Flying Officer Donald Edward Garland, VC (28 June 1918 – 12 May 1940) was a bomber pilot in the Royal Air Force and a recipient of the Victoria Cross, the highest award for gallantry in the face of the enemy that can be awarded to British and Commonwealth forces.

Early life
Born in Ballinacor, County Wicklow, Garland was a pupil at Cardinal Vaughan Memorial School, Holland Park, London from 1929 to 1935, and left with a good all-round School Certificate.

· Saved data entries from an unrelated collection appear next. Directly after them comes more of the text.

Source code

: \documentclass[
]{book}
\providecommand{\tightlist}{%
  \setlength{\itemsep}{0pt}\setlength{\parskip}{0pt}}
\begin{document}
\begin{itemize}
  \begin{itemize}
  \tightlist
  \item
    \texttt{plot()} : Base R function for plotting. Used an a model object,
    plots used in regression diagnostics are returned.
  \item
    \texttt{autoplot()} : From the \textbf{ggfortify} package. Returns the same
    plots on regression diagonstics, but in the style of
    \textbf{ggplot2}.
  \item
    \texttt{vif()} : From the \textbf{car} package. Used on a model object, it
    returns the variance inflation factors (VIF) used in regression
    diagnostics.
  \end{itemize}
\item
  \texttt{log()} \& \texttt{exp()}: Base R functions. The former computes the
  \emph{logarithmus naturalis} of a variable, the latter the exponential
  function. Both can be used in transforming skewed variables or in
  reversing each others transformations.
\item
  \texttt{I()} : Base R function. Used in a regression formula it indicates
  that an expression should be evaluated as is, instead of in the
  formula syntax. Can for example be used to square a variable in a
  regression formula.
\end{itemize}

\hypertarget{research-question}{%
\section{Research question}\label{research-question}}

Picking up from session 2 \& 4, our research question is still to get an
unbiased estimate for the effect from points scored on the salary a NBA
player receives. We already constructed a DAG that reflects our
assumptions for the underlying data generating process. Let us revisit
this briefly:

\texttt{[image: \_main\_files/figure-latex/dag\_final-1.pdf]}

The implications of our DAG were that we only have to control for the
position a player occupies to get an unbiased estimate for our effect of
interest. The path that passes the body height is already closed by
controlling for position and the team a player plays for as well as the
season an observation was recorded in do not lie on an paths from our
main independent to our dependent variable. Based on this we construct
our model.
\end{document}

After spending some time at an insurance office, he joined the Royal Air Force (RAF) on a short-term commission. Mgr. Canon J. Vance, who became headmaster of Cardinal Vaughan School in 1928: "In those days I questioned young men closely before recommending their applications for short-term commissions because of a lurking fear that they might be forced to start life again at an awkward age, for Donald I had no misgivings whatever. He could start his life again at any time and was bound to succeed because of his independence and of his resourcefulness. I salute Garland's great heroism"

Victoria Cross
Garland was 21 years old, and a flying officer in No. 12 Squadron during the Second World War, when the following deed took place for which he was awarded the VC.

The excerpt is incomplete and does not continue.